Why can't electrostatic forces "pierce" through thin obstacles the way magnetic forces do? We know that two magnets attract or repel each other even when we keep a very thin obstacle between them such as paper. Why doesn't the same hold good for two charged objects?
 A: The implied assertion that magnetostatic fields can penetrate thin layers better than electrostatic ones does have some truth to it and the reason is that there is no free magnetic charge, whereas matter is electrically charged. If a material is conductive, electric charge migrates until there is no force on it, or until all forces are balanced. That is, charges arrange themselves to annul the electric field inside the body of a conductor, otherwise the conduction charge inside would keep moving under the influence of the electric field until there were no electric field there. Electric field lines enter conductors normal to the conductor's surface for the same reason - charges rearrange themselves until the forces on them are normal to the interface between the conductor and the outside World, otherwise the charges keep moving along the conductor under the influence of any tangential electric field until the latter is annulled.
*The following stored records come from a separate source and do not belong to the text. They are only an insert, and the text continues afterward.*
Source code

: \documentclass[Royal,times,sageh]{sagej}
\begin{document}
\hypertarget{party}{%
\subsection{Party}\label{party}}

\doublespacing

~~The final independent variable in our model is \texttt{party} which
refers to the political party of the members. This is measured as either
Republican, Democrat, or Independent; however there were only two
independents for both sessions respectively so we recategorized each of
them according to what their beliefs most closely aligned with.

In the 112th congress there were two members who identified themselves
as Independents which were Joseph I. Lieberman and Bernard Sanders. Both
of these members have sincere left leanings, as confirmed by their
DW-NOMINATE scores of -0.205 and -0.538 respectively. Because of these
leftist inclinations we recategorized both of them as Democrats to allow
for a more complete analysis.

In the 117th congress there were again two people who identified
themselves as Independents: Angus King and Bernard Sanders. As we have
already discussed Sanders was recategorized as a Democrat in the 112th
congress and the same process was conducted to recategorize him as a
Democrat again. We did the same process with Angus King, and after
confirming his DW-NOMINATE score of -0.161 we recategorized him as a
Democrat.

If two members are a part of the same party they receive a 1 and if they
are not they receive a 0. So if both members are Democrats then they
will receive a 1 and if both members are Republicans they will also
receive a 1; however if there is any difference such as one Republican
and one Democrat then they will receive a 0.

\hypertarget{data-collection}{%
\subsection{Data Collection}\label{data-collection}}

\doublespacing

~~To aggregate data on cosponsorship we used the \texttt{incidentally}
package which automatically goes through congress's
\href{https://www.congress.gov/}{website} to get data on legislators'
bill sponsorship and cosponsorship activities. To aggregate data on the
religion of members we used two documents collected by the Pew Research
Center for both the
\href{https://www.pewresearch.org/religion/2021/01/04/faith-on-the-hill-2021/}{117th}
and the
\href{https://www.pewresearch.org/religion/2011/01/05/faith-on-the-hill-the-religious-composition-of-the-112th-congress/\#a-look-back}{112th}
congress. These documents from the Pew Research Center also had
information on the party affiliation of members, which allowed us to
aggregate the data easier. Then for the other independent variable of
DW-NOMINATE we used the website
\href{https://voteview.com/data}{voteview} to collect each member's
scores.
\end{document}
Therefore, many materials exclude electric fields. Magnetically shielding materials also exist, but these work by a wholly different principle. Hollow mu-metal shields (such as those used around cathode ray oscilloscopes) exclude magnetic fields from the hollow by providing a low magnetic reluctance path along the shield and around the hollow. This happens simply because the mu metal has an enormous relative permeability - typically approaching $10^5$.